Linda plant zum Beispiel, als Nächstes nach Schottland zu reisen, um dort Arbeit zu finden und die Menschen kennenzulernen. „Wie kommst du, ohne etwas für die Reise bezahlen zu dürfen, hin?“, wollte Wehrführer Theede wissen. Sie könne Autofahrer ansprechen, um mitzufahren, erzählte sie. Aber auch Zugfahrten und Flüge seien möglich, wenn jemand sie spendiere. „Viele Menschen sind uns gegenüber hilfsbereit“, erzählte Nils. Und diese Erfahrung nehme man auch für sich mit und werde anderen ebenfalls helfen, stimmte Milan zu.

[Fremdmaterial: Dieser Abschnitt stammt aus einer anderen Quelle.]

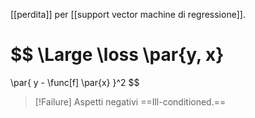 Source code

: [[perdita]] per [[support vector machine di regressione]].

$$
\Large
\loss
\par{y, x}
= 
\par{
	y - \func[f] \par{x}
}^2
$$

> [!Failure] Aspetti negativi
> ==Ill-conditioned.==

Auch für ihn wird die Walz bald enden, er wird von Hamburg aus Richtung Kassel laufen. Natürlich sei nicht alles nur romantisch gewesen, sagte Caro, aber die Erfahrungen, die sie und die anderen sammelten, wollten sie nicht missen. Dankbar für Übernachtung und Frühstück, das Feuerwehrmann Christoph Kuhnke noch kurz vor seiner Arbeit brachte, ließen sie sich fröhlich verabschieden mit dem Gruß: „Fixe Tippelei“.